Sadly the Trump administration announced in 2019 that it would “unsign” the Arms Trade Treaty (ATT) which regulates international trade in conventional arms. This decision undermines US credibility, leadership, and leverage. It shows a complete disregard for the unlawful and disproportionate loss of life which has occurred in this conflict. The UK has expressed its commitment to the ATT. Article 6.3 of the Convention states that a Party shall not trade arms if it has knowledge that the arms would be used in the commission of grave breaches of the Geneva Convention of 1949, attacks directed against civilian objects or civilians protected as such, or other war crimes. As explained above, the UK has known for several years that their arms are being used in attacks on civilians or civilian objects. The UK’s actions are in direct contravention of the ATT.

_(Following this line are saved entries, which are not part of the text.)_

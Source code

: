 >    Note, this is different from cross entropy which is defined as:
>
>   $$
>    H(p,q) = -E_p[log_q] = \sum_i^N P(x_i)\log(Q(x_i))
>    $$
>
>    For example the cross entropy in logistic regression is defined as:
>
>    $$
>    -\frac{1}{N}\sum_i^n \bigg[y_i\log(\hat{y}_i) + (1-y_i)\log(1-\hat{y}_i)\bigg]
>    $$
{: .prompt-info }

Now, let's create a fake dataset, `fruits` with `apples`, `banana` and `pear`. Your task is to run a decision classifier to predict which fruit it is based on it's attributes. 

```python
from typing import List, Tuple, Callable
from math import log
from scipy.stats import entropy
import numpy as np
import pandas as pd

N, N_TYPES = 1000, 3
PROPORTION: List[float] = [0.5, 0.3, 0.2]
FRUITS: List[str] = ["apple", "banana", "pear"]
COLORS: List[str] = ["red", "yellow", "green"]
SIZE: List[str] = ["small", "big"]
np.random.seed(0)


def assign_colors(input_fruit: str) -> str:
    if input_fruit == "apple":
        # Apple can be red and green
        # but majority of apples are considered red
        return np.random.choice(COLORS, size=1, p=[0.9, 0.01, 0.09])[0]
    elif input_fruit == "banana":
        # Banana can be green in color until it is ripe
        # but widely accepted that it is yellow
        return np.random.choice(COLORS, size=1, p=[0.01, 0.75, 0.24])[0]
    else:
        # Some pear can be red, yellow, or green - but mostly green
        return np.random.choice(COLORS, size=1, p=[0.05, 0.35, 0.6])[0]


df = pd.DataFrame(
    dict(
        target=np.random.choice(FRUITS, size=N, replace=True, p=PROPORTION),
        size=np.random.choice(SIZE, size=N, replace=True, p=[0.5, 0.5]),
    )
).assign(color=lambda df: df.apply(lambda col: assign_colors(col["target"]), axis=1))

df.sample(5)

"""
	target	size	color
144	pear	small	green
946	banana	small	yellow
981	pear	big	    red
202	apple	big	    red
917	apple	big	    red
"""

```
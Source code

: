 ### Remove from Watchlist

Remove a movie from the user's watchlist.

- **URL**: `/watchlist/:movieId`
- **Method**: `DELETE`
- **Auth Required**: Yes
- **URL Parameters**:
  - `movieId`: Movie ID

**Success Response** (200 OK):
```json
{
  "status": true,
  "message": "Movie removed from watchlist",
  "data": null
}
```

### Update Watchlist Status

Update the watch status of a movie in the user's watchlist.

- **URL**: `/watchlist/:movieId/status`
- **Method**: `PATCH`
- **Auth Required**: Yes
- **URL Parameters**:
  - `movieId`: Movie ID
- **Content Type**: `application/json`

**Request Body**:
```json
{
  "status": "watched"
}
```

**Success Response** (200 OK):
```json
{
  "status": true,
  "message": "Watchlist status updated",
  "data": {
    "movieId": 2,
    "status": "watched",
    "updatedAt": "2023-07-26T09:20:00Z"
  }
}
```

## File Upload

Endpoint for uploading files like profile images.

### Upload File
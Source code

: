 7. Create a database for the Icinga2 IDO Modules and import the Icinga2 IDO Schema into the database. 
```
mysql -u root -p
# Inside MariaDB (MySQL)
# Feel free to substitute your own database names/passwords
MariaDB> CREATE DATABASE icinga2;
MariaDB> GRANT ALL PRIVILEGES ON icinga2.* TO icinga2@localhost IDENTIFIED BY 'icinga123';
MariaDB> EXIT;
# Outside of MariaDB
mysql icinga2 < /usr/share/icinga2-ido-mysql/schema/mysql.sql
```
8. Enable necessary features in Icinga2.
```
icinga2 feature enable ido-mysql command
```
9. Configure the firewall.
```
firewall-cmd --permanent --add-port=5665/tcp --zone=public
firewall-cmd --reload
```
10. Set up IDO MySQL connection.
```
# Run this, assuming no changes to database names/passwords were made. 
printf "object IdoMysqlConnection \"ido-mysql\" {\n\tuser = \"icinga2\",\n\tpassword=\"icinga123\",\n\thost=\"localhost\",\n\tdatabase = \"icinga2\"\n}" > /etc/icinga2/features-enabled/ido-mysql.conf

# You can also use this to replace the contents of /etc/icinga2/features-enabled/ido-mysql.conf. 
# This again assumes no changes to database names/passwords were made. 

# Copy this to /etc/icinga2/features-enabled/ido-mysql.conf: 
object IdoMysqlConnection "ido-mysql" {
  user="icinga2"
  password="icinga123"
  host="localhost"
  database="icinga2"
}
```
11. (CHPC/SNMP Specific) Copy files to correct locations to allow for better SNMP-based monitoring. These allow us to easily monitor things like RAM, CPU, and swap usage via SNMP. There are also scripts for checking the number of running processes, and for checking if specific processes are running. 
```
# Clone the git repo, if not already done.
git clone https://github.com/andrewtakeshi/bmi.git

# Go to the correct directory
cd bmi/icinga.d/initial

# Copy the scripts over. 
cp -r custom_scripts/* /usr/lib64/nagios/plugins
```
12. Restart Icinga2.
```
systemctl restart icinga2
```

The US and the UK both signed the Universal Declaration of Human Rights (UNDR) which prescribes in Article 3 the right to life, liberty, and security of person. Through the continued support that both countries have provided to the coalition, they are indirectly violating this fundamental protection offered to every person in this world.
The Group of Eminent International and Regional Experts on Yemen has expressed their concerns over the lack of accountability regarding the serious human rights violations classifying it as an “acute accountability gap”. In like manner, the Group of Experts have voiced their unease with third states transferring arms to actors in the conflict. The Group has said how these arms transfers show a blatant disregard for the continuous patterns of violations of international humanitarian law and human rights law. It has also stated that such actions might amount to aiding and assisting internationally wrongful acts in contravention of international law. This is precisely the case as the US and the UK have violated customary international law as well as their treaty obligations under several international legal instruments by aiding and assisting the coalition forces in Yemen.
The US and the UK should be held legally accountable for actions that occurred in Yemen. These actions have met the legal threshold to constitute war crimes. The governments of these two countries have continuously and blatantly ignored fundamental rules in LOAC and indirectly violated various human rights of the people in Yemen. The international community should ensure that the US and UK stop sending weapons that are causing immense civilian suffering. An international investigation should be launched into the accountability of the US and the UK for violations of international law in Yemen.